RECORDED INFORMATION Block Start

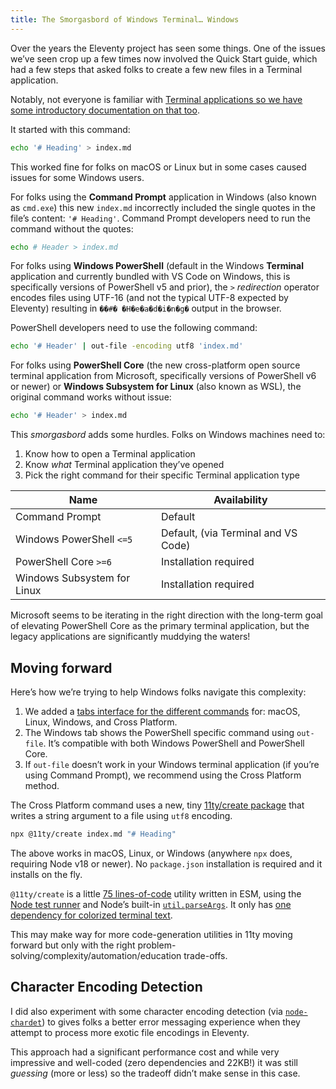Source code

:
 ```yaml
---
title: The Smorgasbord of Windows Terminal… Windows
---
```

Over the years the Eleventy project has seen some things. One of the issues we’ve seen crop up a few times now involved the Quick Start guide, which had a few steps that asked folks to create a few new files in a Terminal application.

Notably, not everyone is familiar with [Terminal applications so we have some introductory documentation on that too](https://www.11ty.dev/docs/terminal-window/).

It started with this command:

```sh
echo '# Heading' > index.md
```

This worked fine for folks on macOS or Linux but in some cases caused issues for some Windows users.

For folks using the **Command Prompt** application in Windows (also known as `cmd.exe`) this new `index.md` incorrectly included the single quotes in the file’s content: `'# Heading'`. Command Prompt developers need to run the command without the quotes:

```sh
echo # Header > index.md
```

For folks using **Windows PowerShell** (default in the Windows **Terminal** application and currently bundled with VS Code on Windows, this is specifically versions of PowerShell v5 and prior), the `>` _redirection_ operator encodes files using UTF-16 (and not the typical UTF-8 expected by Eleventy) resulting in `��#� �H�e�a�d�i�n�g�` output in the browser.

PowerShell developers need to use the following command:

```sh
echo '# Header' | out-file -encoding utf8 'index.md'
```

For folks using **PowerShell Core** (the new cross-platform open source terminal application from Microsoft, specifically versions of PowerShell v6 or newer) or **Windows Subsystem for Linux** (also known as WSL), the original command works without issue:

```sh
echo '# Header' > index.md
```

This _smorgasbord_ adds some hurdles. Folks on Windows machines need to:

1. Know how to open a Terminal application
1. Know _what_ Terminal application they’ve opened
1. Pick the right command for their specific Terminal application type

<table>
  <thead>
    <tr>
      <th>Name</th>
      <th>Availability</th>
    </tr>
  </thead>
  <tbody>
    <tr>
      <td>Command Prompt</td>
      <td>Default</td>
    </tr>
    <tr>
      <td>Windows PowerShell <code>&lt;=5</code></td>
      <td>Default, (via Terminal and VS Code)</td>
    </tr>
    <tr>
      <td>PowerShell Core <code>&gt;=6</code></td>
      <td>Installation required</td>
    </tr>
    <tr>
      <td>Windows Subsystem for Linux</td>
      <td>Installation required</td>
    </tr>
  </tbody>
</table>

Microsoft seems to be iterating in the right direction with the long-term goal of elevating PowerShell Core as the primary terminal application, but the legacy applications are significantly muddying the waters!

## Moving forward

Here’s how we’re trying to help Windows folks navigate this complexity:

1. We added a [tabs interface for the different commands](https://www.11ty.dev/#quick-start) for: macOS, Linux, Windows, and Cross Platform.
1. The Windows tab shows the PowerShell specific command using `out-file`. It’s compatible with both Windows PowerShell and PowerShell Core.
1. If `out-file` doesn’t work in your Windows terminal application (if you’re using Command Prompt), we recommend using the Cross Platform method.

The Cross Platform command uses a new, tiny [11ty/create package](https://github.com/11ty/create) that writes a string argument to a file using `utf8` encoding.

```sh
npx @11ty/create index.md "# Heading"
```

The above works in macOS, Linux, or Windows (anywhere `npx` does, requiring Node v18 or newer). No `package.json` installation is required and it installs on the fly.

`@11ty/create` is a little [75 lines-of-code](https://github.com/11ty/create/blob/5499a74e989458b30fe6d5a3e3e74bfd9f2458f2/create.js) utility written in ESM, using the [Node test runner](https://nodejs.org/docs/latest/api/test.html) and Node’s built-in [`util.parseArgs`](https://nodejs.org/api/util.html#utilparseargsconfig). It only has [one dependency for colorized terminal text](https://www.npmjs.com/package/kleur).

This may make way for more code-generation utilities in 11ty moving forward but only with the right problem-solving/complexity/automation/education trade-offs.

## Character Encoding Detection

I did also experiment with some character encoding detection (via [`node-chardet`](https://github.com/runk/node-chardet)) to gives folks a better error messaging experience when they attempt to process more exotic file encodings in Eleventy.

This approach had a significant performance cost and while very impressive and well-coded (zero dependencies and 22KB!) it was still _guessing_ (more or less) so the tradeoff didn’t make sense in this case.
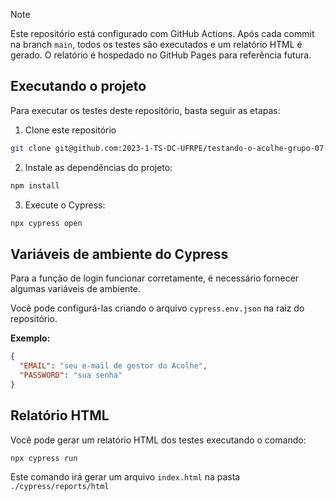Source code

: 
>[!NOTE]
> Este repositório está configurado com GitHub Actions. Após cada commit na branch `main`, todos os testes são executados e um relatório HTML é gerado. O relatório é hospedado no GitHub Pages para referência futura.

## Executando o projeto

Para executar os testes deste repositório, basta seguir as etapas:

1. Clone este repositório

``` bash
git clone git@github.com:2023-1-TS-DC-UFRPE/testando-o-acolhe-grupo-07.git
```

2. Instale as dependências do projeto:

``` bash
npm install
```

3. Execute o Cypress:

```bash
npx cypress open
```

## Variáveis de ambiente do Cypress

Para a função de login funcionar corretamente, é necessário fornecer algumas variáveis de ambiente.

Você pode configurá-las criando o arquivo `cypress.env.json` na raiz do repositório. 

**Exemplo:**

```json
{
  "EMAIL": "seu e-mail de gestor do Acolhe",
  "PASSWORD": "sua senha"
}
```

## Relatório HTML

Você pode gerar um relatório HTML dos testes executando o comando:

```bash
npx cypress run
```

Este comando irá gerar um arquivo `index.html` na pasta `./cypress/reports/html`

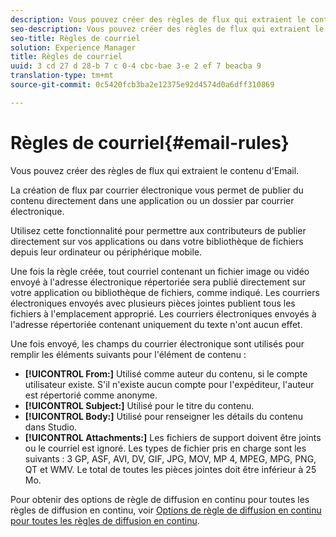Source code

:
 ```yaml
---
description: Vous pouvez créer des règles de flux qui extraient le contenu d'Email.
seo-description: Vous pouvez créer des règles de flux qui extraient le contenu d'Email.
seo-title: Règles de courriel
solution: Experience Manager
title: Règles de courriel
uuid: 3 cd 27 d 28-b 7 c 0-4 cbc-bae 3-e 2 ef 7 beacba 9
translation-type: tm+mt
source-git-commit: 0c5420fcb3ba2e12375e92d4574d0a6dff310869

---
```



# Règles de courriel{#email-rules}

Vous pouvez créer des règles de flux qui extraient le contenu d&#39;Email.

La création de flux par courrier électronique vous permet de publier du contenu directement dans une application ou un dossier par courrier électronique.

Utilisez cette fonctionnalité pour permettre aux contributeurs de publier directement sur vos applications ou dans votre bibliothèque de fichiers depuis leur ordinateur ou périphérique mobile.

Une fois la règle créée, tout courriel contenant un fichier image ou vidéo envoyé à l&#39;adresse électronique répertoriée sera publié directement sur votre application ou bibliothèque de fichiers, comme indiqué. Les courriers électroniques envoyés avec plusieurs pièces jointes publient tous les fichiers à l&#39;emplacement approprié. Les courriers électroniques envoyés à l&#39;adresse répertoriée contenant uniquement du texte n&#39;ont aucun effet.

Une fois envoyé, les champs du courrier électronique sont utilisés pour remplir les éléments suivants pour l&#39;élément de contenu :

* **[!UICONTROL From:]** Utilisé comme auteur du contenu, si le compte utilisateur existe. S&#39;il n&#39;existe aucun compte pour l&#39;expéditeur, l&#39;auteur est répertorié comme anonyme.
* **[!UICONTROL Subject:]** Utilisé pour le titre du contenu.
* **[!UICONTROL Body:]** Utilisé pour renseigner les détails du contenu dans Studio.
* **[!UICONTROL Attachments:]** Les fichiers de support doivent être joints ou le courriel est ignoré. Les types de fichier pris en charge sont les suivants : 3 GP, ASF, AVI, DV, GIF, JPG, MOV, MP 4, MPEG, MPG, PNG, QT et WMV. Le total de toutes les pièces jointes doit être inférieur à 25 Mo.

Pour obtenir des options de règle de diffusion en continu pour toutes les règles de diffusion en continu, voir [Options de règle de diffusion en continu pour toutes les règles de diffusion en continu](../c-streams/c-stream-rule-options-for-all-stream-rules.md#c_stream_rule_options_for_all_stream_rules).
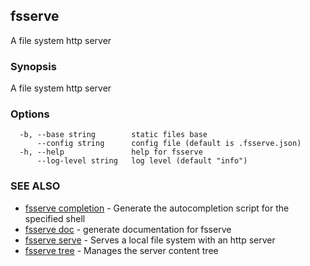 ## fsserve

A file system http server

### Synopsis

A file system http server

### Options

```
  -b, --base string        static files base
      --config string      config file (default is .fsserve.json)
  -h, --help               help for fsserve
      --log-level string   log level (default "info")
```

### SEE ALSO

* [fsserve completion](fsserve_completion.md)	 - Generate the autocompletion script for the specified shell
* [fsserve doc](fsserve_doc.md)	 - generate documentation for fsserve
* [fsserve serve](fsserve_serve.md)	 - Serves a local file system with an http server
* [fsserve tree](fsserve_tree.md)	 - Manages the server content tree

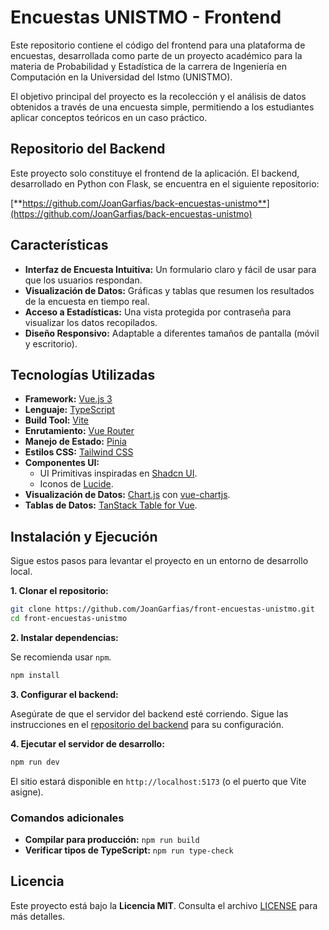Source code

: # Encuestas UNISTMO - Frontend

Este repositorio contiene el código del frontend para una plataforma de encuestas, desarrollada como parte de un proyecto académico para la materia de Probabilidad y Estadística de la carrera de Ingeniería en Computación en la Universidad del Istmo (UNISTMO).

El objetivo principal del proyecto es la recolección y el análisis de datos obtenidos a través de una encuesta simple, permitiendo a los estudiantes aplicar conceptos teóricos en un caso práctico.

## Repositorio del Backend

Este proyecto solo constituye el frontend de la aplicación. El backend, desarrollado en Python con Flask, se encuentra en el siguiente repositorio:

[**https://github.com/JoanGarfias/back-encuestas-unistmo**](https://github.com/JoanGarfias/back-encuestas-unistmo)

## Características

*   **Interfaz de Encuesta Intuitiva:** Un formulario claro y fácil de usar para que los usuarios respondan.
*   **Visualización de Datos:** Gráficas y tablas que resumen los resultados de la encuesta en tiempo real.
*   **Acceso a Estadísticas:** Una vista protegida por contraseña para visualizar los datos recopilados.
*   **Diseño Responsivo:** Adaptable a diferentes tamaños de pantalla (móvil y escritorio).

## Tecnologías Utilizadas

*   **Framework:** [Vue.js 3](https://vuejs.org/)
*   **Lenguaje:** [TypeScript](https://www.typescriptlang.org/)
*   **Build Tool:** [Vite](https://vitejs.dev/)
*   **Enrutamiento:** [Vue Router](https://router.vuejs.org/)
*   **Manejo de Estado:** [Pinia](https://pinia.vuejs.org/)
*   **Estilos CSS:** [Tailwind CSS](https://tailwindcss.com/)
*   **Componentes UI:**
    *   UI Primitivas inspiradas en [Shadcn UI](https://www.shadcn-ui.com/).
    *   Iconos de [Lucide](https://lucide.dev/).
*   **Visualización de Datos:** [Chart.js](https://www.chartjs.org/) con [vue-chartjs](https://vue-chartjs.org/).
*   **Tablas de Datos:** [TanStack Table for Vue](https://tanstack.com/table/v8/docs/adapters/vue-table).

## Instalación y Ejecución

Sigue estos pasos para levantar el proyecto en un entorno de desarrollo local.

**1. Clonar el repositorio:**

```bash
git clone https://github.com/JoanGarfias/front-encuestas-unistmo.git
cd front-encuestas-unistmo
```

**2. Instalar dependencias:**

Se recomienda usar `npm`.

```bash
npm install
```

**3. Configurar el backend:**

Asegúrate de que el servidor del backend esté corriendo. Sigue las instrucciones en el [repositorio del backend](https://github.com/JoanGarfias/back-encuestas-unistmo) para su configuración.

**4. Ejecutar el servidor de desarrollo:**

```bash
npm run dev
```

El sitio estará disponible en `http://localhost:5173` (o el puerto que Vite asigne).

### Comandos adicionales

*   **Compilar para producción:** `npm run build`
*   **Verificar tipos de TypeScript:** `npm run type-check`

## Licencia

Este proyecto está bajo la **Licencia MIT**. Consulta el archivo [LICENSE](LICENSE) para más detalles.
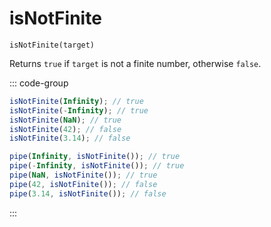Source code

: # isNotFinite

`isNotFinite(target)`

Returns `true` if `target` is not a finite number, otherwise `false`.

::: code-group

```ts [data-first]
isNotFinite(Infinity); // true
isNotFinite(-Infinity); // true
isNotFinite(NaN); // true
isNotFinite(42); // false
isNotFinite(3.14); // false
```

```ts [data-last]
pipe(Infinity, isNotFinite()); // true
pipe(-Infinity, isNotFinite()); // true
pipe(NaN, isNotFinite()); // true
pipe(42, isNotFinite()); // false
pipe(3.14, isNotFinite()); // false
```

:::
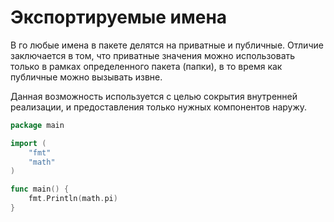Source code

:# Экспортируемые имена

В го любые имена в пакете делятся на приватные и публичные. Отличие заключается в том, что приватные значения можно использовать только в рамках определенного пакета (папки), в то время как публичные можно вызывать извне.

Данная возможность используется с целью сокрытия внутренней реализации, и предоставления только нужных компонентов наружу.


```go
package main

import (
	"fmt"
	"math"
)

func main() {
	fmt.Println(math.pi)
}

```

RECORDED INFORMATION Block End

## THE TASK
Return a word-for-word copy of the lines above from the one holding "## Moving forward" through the one holding "Cross Platform method.", with both of them included and nothing besides.

## THE ANSWER
## Moving forward

Here’s how we’re trying to help Windows folks navigate this complexity:

1. We added a [tabs interface for the different commands](https://www.11ty.dev/#quick-start) for: macOS, Linux, Windows, and Cross Platform.
1. The Windows tab shows the PowerShell specific command using `out-file`. It’s compatible with both Windows PowerShell and PowerShell Core.
1. If `out-file` doesn’t work in your Windows terminal application (if you’re using Command Prompt), we recommend using the Cross Platform method.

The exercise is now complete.